▶ **Exercise instructions**
Each entry below is to be transcribed exactly.

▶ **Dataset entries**
·····

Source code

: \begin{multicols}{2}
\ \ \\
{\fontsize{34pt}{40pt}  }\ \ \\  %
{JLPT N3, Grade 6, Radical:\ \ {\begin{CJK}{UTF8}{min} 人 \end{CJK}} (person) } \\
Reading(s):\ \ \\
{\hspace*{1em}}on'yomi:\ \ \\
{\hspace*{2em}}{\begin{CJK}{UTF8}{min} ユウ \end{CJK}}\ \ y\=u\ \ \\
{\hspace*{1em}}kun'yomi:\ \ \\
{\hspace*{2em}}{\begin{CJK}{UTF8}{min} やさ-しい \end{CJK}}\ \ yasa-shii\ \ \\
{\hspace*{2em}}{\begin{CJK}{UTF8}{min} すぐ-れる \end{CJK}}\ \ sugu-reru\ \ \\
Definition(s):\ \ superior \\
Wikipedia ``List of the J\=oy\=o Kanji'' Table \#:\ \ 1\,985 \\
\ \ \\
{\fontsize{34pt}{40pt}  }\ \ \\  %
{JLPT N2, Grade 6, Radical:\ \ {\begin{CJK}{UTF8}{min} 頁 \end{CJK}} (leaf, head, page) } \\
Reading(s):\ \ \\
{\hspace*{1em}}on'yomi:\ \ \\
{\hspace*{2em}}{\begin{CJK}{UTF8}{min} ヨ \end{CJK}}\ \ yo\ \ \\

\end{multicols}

·····

▶ **Task answer**
Source code

: \begin{multicols}{2}
\ \ \\
{\fontsize{34pt}{40pt}  }\ \ \\  %
{JLPT N3, Grade 6, Radical:\ \ {\begin{CJK}{UTF8}{min} 人 \end{CJK}} (person) } \\
Reading(s):\ \ \\
{\hspace*{1em}}on'yomi:\ \ \\
{\hspace*{2em}}{\begin{CJK}{UTF8}{min} ユウ \end{CJK}}\ \ y\=u\ \ \\
{\hspace*{1em}}kun'yomi:\ \ \\
{\hspace*{2em}}{\begin{CJK}{UTF8}{min} やさ-しい \end{CJK}}\ \ yasa-shii\ \ \\
{\hspace*{2em}}{\begin{CJK}{UTF8}{min} すぐ-れる \end{CJK}}\ \ sugu-reru\ \ \\
Definition(s):\ \ superior \\
Wikipedia ``List of the J\=oy\=o Kanji'' Table \#:\ \ 1\,985 \\
\ \ \\
{\fontsize{34pt}{40pt}  }\ \ \\  %
{JLPT N2, Grade 6, Radical:\ \ {\begin{CJK}{UTF8}{min} 頁 \end{CJK}} (leaf, head, page) } \\
Reading(s):\ \ \\
{\hspace*{1em}}on'yomi:\ \ \\
{\hspace*{2em}}{\begin{CJK}{UTF8}{min} ヨ \end{CJK}}\ \ yo\ \ \\

\end{multicols}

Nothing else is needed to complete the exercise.